葬式で声を上げて泣いたのは初めてだった。


正面の笑ってる現ちゃんの写真の下に残された奴ら4人の後ろ姿を見つけた時、俺の心の防波堤は決壊した。



元ちとせさんが歌い始めた。


2回目のサビに来た時、明大前の「とうほう」というスパゲッティが有名な喫茶店にいた俺達の中の君が笑った。



こんなに葬式って泣けるのか?ってもう一人の俺が冷静に考えていた。


何か、つられて前の人も泣きが激しくなった気がしてちょっと可笑しくなった。



夜、西麻布のレッドシューズにまだ4人が生きているか確認しに行った。



店に入った瞬間、メンバーの中で一番アホと言われているクレイバーなアイツと抱き合った。

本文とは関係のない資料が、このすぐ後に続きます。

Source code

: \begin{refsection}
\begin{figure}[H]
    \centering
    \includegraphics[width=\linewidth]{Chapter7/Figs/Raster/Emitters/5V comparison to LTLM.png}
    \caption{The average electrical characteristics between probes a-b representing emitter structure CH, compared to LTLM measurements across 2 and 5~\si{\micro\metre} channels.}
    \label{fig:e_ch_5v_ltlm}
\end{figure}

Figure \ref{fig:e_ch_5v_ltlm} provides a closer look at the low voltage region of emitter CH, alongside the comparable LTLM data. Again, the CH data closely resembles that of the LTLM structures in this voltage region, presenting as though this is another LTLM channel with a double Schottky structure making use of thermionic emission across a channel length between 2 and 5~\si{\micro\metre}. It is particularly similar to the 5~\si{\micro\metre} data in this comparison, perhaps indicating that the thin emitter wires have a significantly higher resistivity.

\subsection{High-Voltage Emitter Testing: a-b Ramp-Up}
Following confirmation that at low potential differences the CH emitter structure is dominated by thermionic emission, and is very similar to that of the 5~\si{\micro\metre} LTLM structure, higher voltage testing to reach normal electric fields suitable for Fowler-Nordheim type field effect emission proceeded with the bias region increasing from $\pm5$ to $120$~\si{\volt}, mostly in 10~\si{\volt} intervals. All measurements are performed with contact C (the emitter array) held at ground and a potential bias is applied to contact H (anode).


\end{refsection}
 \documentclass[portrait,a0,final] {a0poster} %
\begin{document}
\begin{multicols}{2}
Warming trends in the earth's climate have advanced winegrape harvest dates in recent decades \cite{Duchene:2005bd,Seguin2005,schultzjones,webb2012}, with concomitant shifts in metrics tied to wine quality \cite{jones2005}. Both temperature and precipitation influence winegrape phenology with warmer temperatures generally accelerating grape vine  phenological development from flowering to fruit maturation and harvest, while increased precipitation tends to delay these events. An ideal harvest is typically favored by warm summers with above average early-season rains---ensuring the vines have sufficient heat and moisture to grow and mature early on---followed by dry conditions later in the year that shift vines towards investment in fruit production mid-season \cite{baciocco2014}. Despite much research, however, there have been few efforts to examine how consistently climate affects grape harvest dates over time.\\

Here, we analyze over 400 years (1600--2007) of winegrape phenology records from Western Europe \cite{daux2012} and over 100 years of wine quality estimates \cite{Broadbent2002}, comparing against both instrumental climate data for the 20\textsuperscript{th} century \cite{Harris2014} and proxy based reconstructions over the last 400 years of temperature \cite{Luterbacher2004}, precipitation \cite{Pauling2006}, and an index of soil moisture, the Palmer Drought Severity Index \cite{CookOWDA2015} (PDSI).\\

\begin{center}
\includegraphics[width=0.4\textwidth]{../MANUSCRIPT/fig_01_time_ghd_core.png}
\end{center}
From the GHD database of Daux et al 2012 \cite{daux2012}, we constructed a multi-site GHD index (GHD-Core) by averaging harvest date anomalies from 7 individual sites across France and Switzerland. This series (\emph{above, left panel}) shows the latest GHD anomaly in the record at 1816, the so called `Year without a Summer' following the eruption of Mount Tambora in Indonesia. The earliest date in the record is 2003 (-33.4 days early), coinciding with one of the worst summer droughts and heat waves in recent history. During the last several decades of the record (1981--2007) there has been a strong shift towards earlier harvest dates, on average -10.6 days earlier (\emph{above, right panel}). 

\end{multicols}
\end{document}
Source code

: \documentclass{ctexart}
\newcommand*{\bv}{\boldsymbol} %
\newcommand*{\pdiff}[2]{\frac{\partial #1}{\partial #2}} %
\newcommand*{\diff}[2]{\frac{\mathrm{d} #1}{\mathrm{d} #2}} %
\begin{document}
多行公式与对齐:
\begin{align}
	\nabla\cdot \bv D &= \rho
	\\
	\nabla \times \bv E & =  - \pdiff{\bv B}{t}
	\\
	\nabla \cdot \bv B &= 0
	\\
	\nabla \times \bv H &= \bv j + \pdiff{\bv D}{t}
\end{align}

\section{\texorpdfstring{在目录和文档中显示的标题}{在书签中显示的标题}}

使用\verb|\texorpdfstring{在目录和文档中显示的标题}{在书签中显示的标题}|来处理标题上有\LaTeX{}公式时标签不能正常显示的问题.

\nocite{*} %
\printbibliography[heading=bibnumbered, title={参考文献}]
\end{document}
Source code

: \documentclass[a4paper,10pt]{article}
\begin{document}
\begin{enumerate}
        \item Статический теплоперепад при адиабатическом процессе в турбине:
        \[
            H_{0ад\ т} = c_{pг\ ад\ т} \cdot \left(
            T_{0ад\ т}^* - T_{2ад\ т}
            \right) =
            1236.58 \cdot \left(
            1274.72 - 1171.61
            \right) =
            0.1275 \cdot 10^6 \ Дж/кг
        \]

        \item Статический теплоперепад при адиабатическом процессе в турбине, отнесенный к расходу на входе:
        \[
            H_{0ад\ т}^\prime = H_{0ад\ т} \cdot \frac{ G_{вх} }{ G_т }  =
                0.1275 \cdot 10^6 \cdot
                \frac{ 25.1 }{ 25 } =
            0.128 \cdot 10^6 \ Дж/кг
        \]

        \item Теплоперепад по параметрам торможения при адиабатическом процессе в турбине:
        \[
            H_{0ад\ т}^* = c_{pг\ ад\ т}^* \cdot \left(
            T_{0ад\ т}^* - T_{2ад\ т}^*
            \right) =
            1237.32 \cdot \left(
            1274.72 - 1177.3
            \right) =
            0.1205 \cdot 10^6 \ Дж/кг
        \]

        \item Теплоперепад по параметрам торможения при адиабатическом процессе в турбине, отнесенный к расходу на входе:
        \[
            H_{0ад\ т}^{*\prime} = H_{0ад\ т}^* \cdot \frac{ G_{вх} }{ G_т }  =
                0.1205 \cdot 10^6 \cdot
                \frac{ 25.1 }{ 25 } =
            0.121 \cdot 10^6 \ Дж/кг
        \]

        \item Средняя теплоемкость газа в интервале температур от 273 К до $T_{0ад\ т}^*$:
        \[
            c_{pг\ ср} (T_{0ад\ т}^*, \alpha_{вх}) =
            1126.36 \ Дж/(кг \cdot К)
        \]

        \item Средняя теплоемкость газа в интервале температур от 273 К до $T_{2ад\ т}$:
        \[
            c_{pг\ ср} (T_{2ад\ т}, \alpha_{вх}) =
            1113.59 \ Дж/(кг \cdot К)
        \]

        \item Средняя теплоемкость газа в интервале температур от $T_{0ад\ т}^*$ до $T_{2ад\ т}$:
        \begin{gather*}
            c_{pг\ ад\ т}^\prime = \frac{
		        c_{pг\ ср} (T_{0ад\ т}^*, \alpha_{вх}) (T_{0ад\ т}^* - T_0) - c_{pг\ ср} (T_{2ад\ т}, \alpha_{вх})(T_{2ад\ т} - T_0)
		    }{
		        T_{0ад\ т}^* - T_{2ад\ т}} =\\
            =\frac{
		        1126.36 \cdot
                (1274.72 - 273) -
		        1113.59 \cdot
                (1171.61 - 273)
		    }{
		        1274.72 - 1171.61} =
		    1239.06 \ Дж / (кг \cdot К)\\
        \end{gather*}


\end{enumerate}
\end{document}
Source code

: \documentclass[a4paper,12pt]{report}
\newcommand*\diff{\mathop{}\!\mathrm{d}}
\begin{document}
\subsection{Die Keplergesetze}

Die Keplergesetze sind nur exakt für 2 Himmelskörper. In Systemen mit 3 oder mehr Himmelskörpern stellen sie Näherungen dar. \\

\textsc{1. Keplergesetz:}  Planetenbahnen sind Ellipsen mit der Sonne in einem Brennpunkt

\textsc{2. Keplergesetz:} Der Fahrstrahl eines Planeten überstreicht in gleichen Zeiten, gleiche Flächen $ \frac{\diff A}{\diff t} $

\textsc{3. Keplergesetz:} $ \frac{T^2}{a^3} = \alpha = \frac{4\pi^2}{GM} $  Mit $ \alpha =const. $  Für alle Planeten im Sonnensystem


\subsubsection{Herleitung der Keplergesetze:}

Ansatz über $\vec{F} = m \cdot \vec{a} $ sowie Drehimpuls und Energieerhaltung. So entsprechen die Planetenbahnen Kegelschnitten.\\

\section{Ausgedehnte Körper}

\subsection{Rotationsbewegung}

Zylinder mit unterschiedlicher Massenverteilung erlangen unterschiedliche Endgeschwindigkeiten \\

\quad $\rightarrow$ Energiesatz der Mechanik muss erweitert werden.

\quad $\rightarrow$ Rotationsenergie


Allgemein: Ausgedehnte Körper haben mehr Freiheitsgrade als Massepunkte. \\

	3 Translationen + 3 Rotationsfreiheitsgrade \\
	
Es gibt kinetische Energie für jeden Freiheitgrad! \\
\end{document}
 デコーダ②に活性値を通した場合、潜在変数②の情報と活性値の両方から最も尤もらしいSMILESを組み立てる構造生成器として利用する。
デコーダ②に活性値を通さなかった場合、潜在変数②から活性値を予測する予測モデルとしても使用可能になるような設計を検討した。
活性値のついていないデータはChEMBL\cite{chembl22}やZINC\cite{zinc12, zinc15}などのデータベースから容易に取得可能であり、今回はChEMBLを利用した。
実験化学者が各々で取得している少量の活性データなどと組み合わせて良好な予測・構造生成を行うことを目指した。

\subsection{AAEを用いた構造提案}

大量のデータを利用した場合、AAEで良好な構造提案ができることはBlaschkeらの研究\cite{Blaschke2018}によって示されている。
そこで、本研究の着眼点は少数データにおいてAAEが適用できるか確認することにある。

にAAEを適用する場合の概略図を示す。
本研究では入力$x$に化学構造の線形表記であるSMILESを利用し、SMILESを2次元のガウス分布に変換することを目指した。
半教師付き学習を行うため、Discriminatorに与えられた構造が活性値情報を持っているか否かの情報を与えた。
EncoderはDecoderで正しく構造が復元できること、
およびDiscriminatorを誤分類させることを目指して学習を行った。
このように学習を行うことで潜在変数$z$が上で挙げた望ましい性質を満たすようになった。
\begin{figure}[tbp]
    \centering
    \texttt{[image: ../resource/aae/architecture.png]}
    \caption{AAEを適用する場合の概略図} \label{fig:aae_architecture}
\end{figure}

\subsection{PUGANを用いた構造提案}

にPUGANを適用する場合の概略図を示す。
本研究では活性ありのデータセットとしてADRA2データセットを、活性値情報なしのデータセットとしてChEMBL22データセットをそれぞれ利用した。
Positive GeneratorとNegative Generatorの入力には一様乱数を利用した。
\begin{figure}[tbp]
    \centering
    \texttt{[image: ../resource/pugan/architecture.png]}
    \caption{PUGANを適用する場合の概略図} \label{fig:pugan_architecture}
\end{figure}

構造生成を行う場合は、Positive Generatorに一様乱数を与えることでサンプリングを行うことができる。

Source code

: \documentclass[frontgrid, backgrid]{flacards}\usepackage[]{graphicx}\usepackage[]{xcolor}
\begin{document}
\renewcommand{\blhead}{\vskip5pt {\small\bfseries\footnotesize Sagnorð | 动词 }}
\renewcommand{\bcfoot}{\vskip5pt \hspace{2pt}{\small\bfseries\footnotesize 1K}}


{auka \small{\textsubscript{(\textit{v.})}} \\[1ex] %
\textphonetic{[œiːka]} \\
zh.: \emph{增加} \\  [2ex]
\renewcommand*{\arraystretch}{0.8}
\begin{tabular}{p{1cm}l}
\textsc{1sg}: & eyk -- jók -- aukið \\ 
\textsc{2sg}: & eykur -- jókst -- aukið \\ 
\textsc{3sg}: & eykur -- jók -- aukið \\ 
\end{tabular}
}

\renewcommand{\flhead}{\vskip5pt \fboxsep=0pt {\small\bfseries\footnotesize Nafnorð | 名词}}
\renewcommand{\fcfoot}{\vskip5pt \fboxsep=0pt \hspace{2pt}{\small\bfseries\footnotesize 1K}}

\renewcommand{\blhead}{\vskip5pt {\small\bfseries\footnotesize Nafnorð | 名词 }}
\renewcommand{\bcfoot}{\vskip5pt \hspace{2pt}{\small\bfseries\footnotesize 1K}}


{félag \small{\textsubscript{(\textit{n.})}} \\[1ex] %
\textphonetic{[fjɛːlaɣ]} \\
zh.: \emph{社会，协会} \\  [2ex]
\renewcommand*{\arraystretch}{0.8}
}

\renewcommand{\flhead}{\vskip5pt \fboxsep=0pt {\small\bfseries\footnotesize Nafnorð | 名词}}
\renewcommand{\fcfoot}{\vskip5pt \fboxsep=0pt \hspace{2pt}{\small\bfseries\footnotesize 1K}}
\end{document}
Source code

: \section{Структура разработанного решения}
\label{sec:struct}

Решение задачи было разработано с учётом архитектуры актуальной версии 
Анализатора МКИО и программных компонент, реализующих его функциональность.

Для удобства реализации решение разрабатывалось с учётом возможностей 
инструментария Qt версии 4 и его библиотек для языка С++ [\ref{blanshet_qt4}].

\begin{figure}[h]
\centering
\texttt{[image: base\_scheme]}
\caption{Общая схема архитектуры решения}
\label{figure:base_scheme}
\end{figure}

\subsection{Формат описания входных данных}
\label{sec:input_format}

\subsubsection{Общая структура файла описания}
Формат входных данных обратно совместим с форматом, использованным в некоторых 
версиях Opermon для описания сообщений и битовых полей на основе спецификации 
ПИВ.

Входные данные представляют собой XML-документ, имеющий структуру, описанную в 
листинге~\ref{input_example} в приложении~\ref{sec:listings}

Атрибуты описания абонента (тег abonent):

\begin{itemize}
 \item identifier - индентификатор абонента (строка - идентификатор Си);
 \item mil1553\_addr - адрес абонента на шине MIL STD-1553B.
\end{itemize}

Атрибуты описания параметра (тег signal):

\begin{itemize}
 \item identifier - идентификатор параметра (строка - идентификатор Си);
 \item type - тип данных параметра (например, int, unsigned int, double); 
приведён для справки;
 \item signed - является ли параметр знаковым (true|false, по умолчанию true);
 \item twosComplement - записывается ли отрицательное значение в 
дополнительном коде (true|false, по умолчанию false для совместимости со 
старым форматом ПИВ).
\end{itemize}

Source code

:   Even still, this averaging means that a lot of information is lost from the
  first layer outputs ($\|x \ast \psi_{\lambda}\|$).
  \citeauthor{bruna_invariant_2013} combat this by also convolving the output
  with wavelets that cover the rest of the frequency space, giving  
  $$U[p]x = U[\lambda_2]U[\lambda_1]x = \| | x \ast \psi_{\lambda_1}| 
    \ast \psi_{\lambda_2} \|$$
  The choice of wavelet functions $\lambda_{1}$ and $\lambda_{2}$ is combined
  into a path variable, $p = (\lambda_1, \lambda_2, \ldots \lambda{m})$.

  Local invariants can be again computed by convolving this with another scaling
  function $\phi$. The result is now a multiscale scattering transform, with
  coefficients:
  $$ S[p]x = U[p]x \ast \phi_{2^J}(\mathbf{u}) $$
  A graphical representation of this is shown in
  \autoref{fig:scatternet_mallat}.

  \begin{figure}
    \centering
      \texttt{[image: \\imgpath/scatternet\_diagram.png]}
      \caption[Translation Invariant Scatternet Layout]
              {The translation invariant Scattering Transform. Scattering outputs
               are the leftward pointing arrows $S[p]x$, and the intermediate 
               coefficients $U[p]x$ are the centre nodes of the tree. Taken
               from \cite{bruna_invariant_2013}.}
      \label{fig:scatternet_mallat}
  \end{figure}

すかさず、俺の中で永遠に19才の口下手っぽい天才ベーシストが左に来てくれた。



一瞬で西麻布のそこは「とうほう」に変わった。



そう、俺達が集まればね、いつだってあの頃と同じ空気が生まれるんだぜ!!いいだろ。



熱狂的阪神ファンのヤツはまだ明大前にいると大笑いしあった。



「レピッシュはもう俺のバンドだと思ってる」



何故か、こんな傲慢な事を3人に伝えたくて仕方なかった。



それは俺達がライブハウスで知り合ったんじゃないから。

あの汚ねえ校舎の地下で知り合ったから。

まだ夢さえ始まってなかったから。




現ちゃん、また「とうほう」で8時位までダラダラしようぜ!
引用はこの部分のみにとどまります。